What's another month, right? We will keep ourselves occupied while we wait and continue to expect him home by his July birthday.

Sunday, May 23, 2010

Moving on Up

Goodbye main floor, comfortable, queen sized companion...




One of the transitions being made in adding a member to our family is that we are all moving our bedrooms onto the upper level of our home--and that's what we did this week. Moving upstairs just as the hot summer days begin!--Everyone may need a mister fan next to their bed by July.

Our new digs are in the loft room just at the top of the stairs. From our bed, we can see both of our kids' doors. We want to be close by for any night-time needs--especially in the crucial first months of adjustment. Hopefully the air compressor is not a permanent fixture at the foot of our bed.












We began re-doing the kids' rooms upstairs in March. You can read about Josiah Andinet's room remodel here. Unfortunately, we had redone Julianna's downstairs bedroom just prior to being matched with Andinet. Oh well, all of the redoing just made it's way up stairs.


Julianna's make over was a lot of fun for me--if there has ever been a girl more in love with powder pink and floofy flowers I would be laying down with my legs elevated in shock.
She loves pink and floofy and so I did my best at pink and floofy (spell check will not like this word, I'm sure).

It is amazing what $15 of bubblegum colored paint can do. Actually, I had enough paint left over from the re-do downstairs- so this part was effectively free. Much thanks to The Light Giving Thrift Shop, Salvation Army, Goodwill, Hobby Lobby, and my late grandmother who painted the picture above the bed. If the bedspread or curtains look familiar to something you dropped off at a local thrift shop-- thank you too. Micah, once again, was the plaster and trim man on the job, thanks Babe!




















"My people will live in peaceful dwelling places, in secure homes,
in undisturbed places of rest." Is 32:18

Friday, May 14, 2010

Our Immigration Story

United States Citizenship and Immigration Services....



Oh we loathe you and love you.



All internationally adopting families in the United States have to apply for an immigration visa to bring their new child home. This has been the most wearisom process for us in the entire adoption.

Here is the protocol:

I-600 (application petition to bring home an orphan)

Fingerprinting invitation/background check

I-171H (approval of immigration visa)


This approval has to be in Ethiopia in order to be assigned an Embassy date, a.k.a TRAVEL DATES!!!!
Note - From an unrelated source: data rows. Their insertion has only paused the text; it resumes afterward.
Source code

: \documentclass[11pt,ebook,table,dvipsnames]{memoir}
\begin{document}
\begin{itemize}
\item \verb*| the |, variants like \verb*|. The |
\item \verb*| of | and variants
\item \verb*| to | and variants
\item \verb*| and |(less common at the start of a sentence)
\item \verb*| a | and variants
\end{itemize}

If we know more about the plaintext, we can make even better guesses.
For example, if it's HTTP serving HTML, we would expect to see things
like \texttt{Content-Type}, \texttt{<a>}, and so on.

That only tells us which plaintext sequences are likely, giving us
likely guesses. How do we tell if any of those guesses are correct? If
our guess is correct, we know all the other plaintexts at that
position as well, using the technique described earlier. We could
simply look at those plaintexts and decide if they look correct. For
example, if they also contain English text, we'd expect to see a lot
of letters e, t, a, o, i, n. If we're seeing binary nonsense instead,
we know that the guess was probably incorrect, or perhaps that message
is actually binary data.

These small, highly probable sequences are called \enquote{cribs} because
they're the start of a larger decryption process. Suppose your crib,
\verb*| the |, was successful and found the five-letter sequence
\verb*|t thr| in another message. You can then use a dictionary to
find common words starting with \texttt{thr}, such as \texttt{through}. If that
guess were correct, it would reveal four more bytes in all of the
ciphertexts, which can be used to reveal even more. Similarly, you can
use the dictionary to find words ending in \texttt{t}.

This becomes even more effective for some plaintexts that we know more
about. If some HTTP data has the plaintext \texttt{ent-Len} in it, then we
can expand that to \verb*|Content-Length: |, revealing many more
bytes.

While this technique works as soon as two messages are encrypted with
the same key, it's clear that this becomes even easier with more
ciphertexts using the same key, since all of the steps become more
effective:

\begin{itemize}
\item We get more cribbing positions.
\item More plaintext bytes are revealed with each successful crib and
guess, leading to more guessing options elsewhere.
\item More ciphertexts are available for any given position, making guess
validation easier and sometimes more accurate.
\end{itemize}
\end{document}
The procedure began for us in the first days of February this year. We sent in our I-600 application to the immigration center in Texas. The instructions stated that we could send in our application prior to the completion of our homestudy. Post homestudy completion, a copy of the final study should also be sent to the center in Texas. So...that's what we did. Our application and our homestudy were confirmed to be in Texas as of February 4th.


We were pleasantly ignorant for a month just waiting for an invitation to be fingerprinted. Our bliss was interupted when on March 12th we received a letter stating that the office in Des Moines had our application but was missing our home study....WHAT??? We should have our fingerprinting invitation by now and your just telling us that you are missing a document?
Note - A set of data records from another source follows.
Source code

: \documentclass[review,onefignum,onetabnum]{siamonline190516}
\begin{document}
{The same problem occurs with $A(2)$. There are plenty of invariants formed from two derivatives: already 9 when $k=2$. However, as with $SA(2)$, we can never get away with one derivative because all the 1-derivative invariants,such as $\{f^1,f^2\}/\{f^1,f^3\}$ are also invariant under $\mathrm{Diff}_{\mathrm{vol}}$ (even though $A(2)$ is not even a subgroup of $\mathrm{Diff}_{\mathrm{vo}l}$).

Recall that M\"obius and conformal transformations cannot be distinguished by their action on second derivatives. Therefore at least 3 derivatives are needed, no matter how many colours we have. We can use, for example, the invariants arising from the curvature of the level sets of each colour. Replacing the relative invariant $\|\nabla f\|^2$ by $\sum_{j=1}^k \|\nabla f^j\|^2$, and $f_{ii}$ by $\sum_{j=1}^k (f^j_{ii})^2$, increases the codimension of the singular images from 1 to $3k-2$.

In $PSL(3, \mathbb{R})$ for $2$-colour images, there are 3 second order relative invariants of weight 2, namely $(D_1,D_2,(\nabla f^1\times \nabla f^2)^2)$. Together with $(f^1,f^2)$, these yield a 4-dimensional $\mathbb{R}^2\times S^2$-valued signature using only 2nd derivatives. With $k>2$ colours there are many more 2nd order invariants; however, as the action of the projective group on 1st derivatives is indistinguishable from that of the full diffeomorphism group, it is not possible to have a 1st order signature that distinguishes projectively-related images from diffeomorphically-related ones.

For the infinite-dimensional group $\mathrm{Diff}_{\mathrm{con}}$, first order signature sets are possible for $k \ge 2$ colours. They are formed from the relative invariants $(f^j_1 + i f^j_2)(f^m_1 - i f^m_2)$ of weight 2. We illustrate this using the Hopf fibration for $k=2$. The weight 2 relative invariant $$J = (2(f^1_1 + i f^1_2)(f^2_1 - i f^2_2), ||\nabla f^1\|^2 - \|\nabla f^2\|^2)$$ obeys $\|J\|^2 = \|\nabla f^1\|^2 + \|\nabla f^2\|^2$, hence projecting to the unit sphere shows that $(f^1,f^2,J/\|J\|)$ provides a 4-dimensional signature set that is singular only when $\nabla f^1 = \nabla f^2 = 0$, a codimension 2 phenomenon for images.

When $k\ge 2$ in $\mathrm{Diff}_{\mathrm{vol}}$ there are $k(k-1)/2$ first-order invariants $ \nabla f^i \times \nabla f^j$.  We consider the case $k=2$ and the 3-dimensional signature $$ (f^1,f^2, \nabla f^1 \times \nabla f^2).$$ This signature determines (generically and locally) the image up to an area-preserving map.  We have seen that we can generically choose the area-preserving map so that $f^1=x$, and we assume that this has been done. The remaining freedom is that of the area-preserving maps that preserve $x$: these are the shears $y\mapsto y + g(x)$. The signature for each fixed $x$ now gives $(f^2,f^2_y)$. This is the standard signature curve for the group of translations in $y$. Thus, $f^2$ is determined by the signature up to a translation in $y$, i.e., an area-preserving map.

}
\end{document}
The letter gives an email address to contact if you have any questions. I email my concern and then I waited some more. A few days and 2 unreturned emails later, I call the national hotline. The helpful people there kindly direct us to the email address I have been unsuccessfully tapping for the past 3 days. SIX days later we receive an email stating that they don't know where our home study is but it is not in the Des Moines office where it needs to be in order to receive an invitation to be fingerprinted. We secede to the black hole between Texas and Iowa and send another notarized, original copy of our homestudy to Des Moines--- which they received on March 29th. So this has put us about a month behind. The staff in Des Moines did say at that point that they would request us to have the first available fingerprinting appointment....ok some good news. However,this happened not to be until May 7th. By this point, we have passed court in Ethiopia but we have not been so successful with our own governments' paperwork trail.

Well, we realized that there is nothing we can do but trust in the God who has leveled every other mountain standing in our way during this journey.
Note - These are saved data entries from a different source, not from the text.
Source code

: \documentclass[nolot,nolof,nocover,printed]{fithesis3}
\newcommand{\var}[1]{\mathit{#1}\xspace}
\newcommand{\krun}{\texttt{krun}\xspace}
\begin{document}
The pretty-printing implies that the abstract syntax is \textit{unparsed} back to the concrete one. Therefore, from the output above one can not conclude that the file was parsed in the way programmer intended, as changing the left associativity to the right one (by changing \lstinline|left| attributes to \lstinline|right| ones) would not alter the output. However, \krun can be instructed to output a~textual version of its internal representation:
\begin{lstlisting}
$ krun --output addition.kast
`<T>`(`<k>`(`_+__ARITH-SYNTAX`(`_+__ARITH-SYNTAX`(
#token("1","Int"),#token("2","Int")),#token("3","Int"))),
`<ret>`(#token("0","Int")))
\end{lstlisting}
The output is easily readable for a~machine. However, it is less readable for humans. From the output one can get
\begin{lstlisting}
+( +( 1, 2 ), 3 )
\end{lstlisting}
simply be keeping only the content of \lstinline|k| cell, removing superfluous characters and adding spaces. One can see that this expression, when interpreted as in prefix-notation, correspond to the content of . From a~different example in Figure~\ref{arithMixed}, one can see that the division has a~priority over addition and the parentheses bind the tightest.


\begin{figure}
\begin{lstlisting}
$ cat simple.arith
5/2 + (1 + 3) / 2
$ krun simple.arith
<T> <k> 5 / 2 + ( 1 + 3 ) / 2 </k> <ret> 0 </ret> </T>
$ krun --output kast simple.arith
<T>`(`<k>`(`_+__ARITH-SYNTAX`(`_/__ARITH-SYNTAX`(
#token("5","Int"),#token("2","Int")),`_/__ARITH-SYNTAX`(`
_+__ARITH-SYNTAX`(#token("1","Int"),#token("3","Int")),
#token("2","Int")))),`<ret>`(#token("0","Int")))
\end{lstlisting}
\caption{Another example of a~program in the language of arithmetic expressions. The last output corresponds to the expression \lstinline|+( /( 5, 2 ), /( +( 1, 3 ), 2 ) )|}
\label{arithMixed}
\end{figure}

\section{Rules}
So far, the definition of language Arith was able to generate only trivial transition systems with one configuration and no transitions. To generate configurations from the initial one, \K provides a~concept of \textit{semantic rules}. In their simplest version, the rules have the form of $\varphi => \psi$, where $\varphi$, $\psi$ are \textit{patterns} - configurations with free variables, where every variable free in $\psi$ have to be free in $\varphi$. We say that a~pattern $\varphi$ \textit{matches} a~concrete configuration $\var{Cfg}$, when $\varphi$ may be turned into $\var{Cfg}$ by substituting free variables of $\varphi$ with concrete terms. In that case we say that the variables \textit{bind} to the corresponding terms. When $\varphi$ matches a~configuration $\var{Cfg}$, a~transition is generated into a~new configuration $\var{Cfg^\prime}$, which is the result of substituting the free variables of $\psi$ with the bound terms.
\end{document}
We went for fingerprinting last Friday. The lady there said it would take at least 20 days to be processed. This actually made us feel pretty good considering the length of waiting we had already done. I then started looking at other family's blogs and saw that most of them had waited at least a couple of months before they got their approval after fingerprinting. We also received an email from our agency saying...We haven't received your I-171H approval form yet. You can't be assigned travel dates without this. Let us know as soon as you receive the form. Ok, panic started to creep in a little.

Micah and I started to pray for a miracle. After all, why would the God who has completely laid the path for us in every other aspect of us becoming a father to the fatherless forget us now?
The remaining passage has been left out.